> Task:
I'd like the line containing "简易使用 Python 的文件读写内置模块，针对单词读写操作。省去" and every line below it, to the end of the material, repeated exactly and with nothing else.

—————

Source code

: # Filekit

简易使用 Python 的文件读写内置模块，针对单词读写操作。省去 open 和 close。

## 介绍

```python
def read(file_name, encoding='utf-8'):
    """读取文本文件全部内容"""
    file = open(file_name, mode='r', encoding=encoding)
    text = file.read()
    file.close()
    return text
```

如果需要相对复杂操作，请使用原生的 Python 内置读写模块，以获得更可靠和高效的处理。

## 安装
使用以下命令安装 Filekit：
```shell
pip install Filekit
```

—————

> Solution below:
简易使用 Python 的文件读写内置模块，针对单词读写操作。省去 open 和 close。

## 介绍

```python
def read(file_name, encoding='utf-8'):
    """读取文本文件全部内容"""
    file = open(file_name, mode='r', encoding=encoding)
    text = file.read()
    file.close()
    return text
```

如果需要相对复杂操作，请使用原生的 Python 内置读写模块，以获得更可靠和高效的处理。

## 安装
使用以下命令安装 Filekit：
```shell
pip install Filekit
```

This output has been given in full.